§ **What you need to do**: In the records below, find the line holding "linear substitution to" and the line holding "undetectably. The MAC". Set down both, with every line between them, exactly.

§ **Given information**:
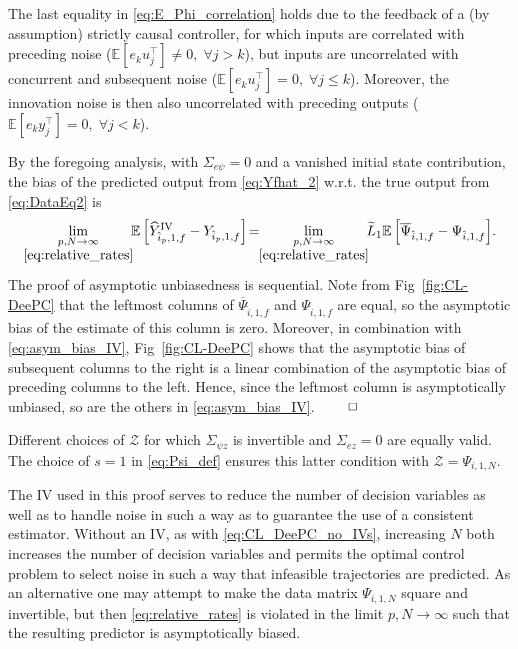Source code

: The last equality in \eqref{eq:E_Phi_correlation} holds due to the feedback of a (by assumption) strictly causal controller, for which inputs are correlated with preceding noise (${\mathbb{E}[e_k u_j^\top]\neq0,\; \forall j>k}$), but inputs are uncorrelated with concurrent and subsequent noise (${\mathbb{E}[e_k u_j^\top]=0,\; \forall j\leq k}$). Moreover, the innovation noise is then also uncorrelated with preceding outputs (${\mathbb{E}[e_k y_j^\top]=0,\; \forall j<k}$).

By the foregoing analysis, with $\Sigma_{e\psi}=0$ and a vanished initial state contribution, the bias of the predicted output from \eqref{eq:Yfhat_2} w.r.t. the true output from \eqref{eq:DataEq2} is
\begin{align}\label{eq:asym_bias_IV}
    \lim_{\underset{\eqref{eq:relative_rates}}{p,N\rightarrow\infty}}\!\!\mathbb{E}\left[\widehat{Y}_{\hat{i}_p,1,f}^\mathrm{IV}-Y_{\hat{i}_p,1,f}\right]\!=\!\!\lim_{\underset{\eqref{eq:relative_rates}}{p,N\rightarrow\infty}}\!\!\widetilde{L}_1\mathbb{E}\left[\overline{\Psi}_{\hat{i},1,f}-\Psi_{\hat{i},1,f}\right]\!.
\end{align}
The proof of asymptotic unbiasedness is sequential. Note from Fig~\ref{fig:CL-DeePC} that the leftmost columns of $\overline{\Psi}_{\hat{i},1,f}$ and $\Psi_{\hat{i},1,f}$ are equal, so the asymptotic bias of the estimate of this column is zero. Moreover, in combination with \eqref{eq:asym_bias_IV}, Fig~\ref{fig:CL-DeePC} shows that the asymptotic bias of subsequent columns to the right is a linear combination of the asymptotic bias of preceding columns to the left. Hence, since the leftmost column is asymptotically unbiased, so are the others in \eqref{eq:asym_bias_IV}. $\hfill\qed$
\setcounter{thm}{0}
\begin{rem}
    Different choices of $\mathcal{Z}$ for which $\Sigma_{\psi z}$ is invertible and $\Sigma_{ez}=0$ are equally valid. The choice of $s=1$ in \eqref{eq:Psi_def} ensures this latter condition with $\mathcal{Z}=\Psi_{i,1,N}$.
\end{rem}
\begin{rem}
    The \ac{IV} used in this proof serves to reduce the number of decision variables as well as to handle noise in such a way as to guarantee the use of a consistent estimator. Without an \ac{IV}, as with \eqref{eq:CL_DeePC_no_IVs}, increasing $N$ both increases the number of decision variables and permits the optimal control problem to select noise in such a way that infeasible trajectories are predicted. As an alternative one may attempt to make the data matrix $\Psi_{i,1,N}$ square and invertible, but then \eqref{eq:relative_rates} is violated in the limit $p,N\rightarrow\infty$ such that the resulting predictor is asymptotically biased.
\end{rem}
* * *
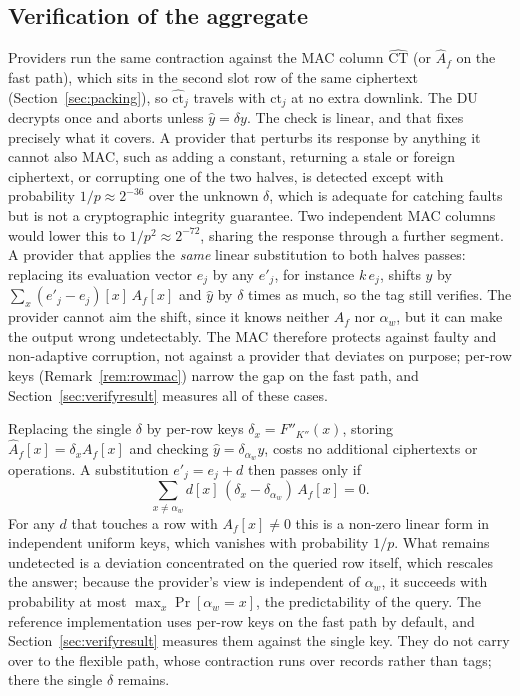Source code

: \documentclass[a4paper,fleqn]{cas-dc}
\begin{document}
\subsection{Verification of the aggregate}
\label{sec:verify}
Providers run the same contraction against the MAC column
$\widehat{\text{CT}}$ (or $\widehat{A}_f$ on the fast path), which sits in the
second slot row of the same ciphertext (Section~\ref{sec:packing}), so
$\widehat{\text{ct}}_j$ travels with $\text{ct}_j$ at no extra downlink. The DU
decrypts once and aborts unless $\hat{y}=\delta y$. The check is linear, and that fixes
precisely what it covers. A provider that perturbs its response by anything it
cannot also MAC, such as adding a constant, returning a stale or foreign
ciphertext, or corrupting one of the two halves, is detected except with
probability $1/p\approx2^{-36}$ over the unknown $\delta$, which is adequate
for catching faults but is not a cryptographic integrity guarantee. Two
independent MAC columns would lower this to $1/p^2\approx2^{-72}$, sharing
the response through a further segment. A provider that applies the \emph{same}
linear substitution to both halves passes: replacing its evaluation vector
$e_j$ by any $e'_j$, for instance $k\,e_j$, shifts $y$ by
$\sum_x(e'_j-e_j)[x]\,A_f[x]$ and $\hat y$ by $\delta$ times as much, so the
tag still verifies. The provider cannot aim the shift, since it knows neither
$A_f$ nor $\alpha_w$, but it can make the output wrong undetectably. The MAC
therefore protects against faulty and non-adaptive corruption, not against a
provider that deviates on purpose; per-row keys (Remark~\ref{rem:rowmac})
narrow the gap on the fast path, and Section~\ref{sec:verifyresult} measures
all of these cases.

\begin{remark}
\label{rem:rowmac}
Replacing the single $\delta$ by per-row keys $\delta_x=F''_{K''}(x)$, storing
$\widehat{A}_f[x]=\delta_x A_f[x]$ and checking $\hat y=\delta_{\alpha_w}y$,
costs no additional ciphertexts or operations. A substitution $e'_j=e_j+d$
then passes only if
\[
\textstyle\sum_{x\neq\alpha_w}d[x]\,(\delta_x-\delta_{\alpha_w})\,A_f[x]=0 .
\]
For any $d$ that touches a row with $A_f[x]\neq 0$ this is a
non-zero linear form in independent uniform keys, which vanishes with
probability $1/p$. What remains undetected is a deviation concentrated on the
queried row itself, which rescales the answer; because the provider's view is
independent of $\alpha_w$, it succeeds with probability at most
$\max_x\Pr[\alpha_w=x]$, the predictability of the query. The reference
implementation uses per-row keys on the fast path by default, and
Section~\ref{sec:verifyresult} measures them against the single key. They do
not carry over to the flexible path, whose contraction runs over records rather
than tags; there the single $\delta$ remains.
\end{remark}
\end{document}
--
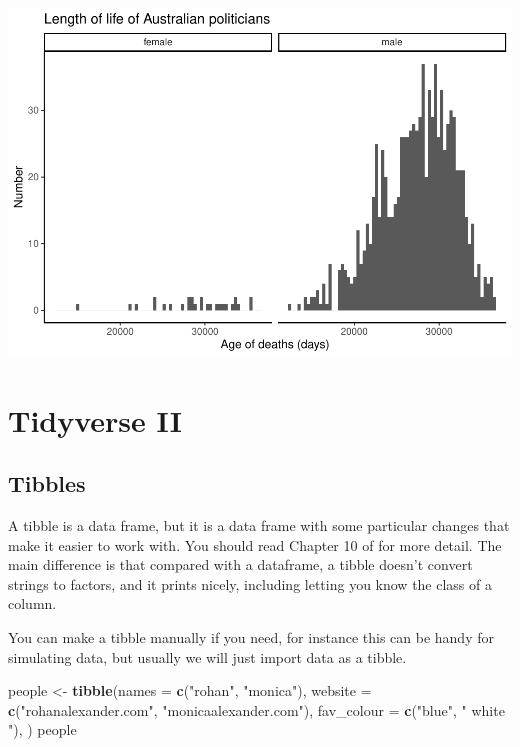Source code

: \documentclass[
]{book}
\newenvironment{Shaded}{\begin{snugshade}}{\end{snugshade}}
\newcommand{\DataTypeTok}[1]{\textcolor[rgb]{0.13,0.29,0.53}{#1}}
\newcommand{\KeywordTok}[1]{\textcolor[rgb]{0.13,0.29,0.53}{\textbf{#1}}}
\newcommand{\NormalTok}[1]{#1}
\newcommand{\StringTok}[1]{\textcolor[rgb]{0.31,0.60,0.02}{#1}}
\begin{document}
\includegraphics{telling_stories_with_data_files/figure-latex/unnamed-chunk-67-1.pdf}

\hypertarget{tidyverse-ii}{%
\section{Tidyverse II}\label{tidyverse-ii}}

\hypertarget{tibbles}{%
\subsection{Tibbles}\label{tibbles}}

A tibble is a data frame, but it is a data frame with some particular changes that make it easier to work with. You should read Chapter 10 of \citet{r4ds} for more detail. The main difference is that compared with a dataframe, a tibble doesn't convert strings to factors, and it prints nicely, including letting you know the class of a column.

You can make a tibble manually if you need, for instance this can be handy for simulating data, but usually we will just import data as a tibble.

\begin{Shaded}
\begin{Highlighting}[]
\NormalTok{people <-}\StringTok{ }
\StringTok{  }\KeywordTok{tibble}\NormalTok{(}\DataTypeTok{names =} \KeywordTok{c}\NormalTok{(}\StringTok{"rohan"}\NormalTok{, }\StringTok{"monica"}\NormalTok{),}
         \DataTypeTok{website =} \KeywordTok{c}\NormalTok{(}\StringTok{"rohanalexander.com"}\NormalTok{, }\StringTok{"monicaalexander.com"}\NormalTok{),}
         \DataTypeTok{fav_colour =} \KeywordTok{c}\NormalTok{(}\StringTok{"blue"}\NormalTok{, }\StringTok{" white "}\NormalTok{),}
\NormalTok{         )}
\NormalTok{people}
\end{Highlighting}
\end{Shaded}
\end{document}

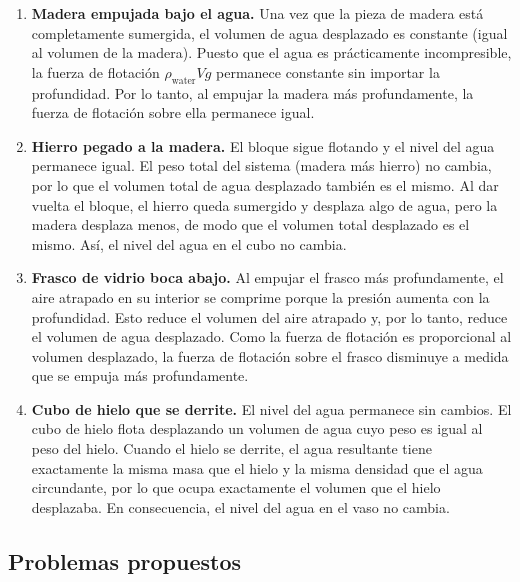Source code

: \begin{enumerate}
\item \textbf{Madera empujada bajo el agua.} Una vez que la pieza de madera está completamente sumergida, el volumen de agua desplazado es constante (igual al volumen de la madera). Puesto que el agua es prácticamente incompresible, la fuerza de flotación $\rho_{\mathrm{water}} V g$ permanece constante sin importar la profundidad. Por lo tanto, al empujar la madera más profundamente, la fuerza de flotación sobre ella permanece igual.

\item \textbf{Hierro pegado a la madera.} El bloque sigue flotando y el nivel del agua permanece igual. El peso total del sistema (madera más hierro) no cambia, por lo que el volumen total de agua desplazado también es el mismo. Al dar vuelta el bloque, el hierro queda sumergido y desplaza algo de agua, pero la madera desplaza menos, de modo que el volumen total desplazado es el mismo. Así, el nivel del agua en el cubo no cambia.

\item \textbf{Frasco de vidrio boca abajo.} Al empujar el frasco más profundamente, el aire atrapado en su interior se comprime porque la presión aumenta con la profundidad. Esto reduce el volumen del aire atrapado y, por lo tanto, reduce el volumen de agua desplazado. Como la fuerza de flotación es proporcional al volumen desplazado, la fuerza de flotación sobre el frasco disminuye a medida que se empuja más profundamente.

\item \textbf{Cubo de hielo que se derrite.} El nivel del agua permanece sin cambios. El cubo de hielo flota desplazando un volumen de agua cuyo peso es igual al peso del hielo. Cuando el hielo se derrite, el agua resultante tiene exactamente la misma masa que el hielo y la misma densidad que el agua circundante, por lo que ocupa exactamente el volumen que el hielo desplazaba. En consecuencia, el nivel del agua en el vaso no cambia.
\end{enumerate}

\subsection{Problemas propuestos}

§ **Task output**:
linear substitution to both halves passes: replacing its evaluation vector
$e_j$ by any $e'_j$, for instance $k\,e_j$, shifts $y$ by
$\sum_x(e'_j-e_j)[x]\,A_f[x]$ and $\hat y$ by $\delta$ times as much, so the
tag still verifies. The provider cannot aim the shift, since it knows neither
$A_f$ nor $\alpha_w$, but it can make the output wrong undetectably. The MAC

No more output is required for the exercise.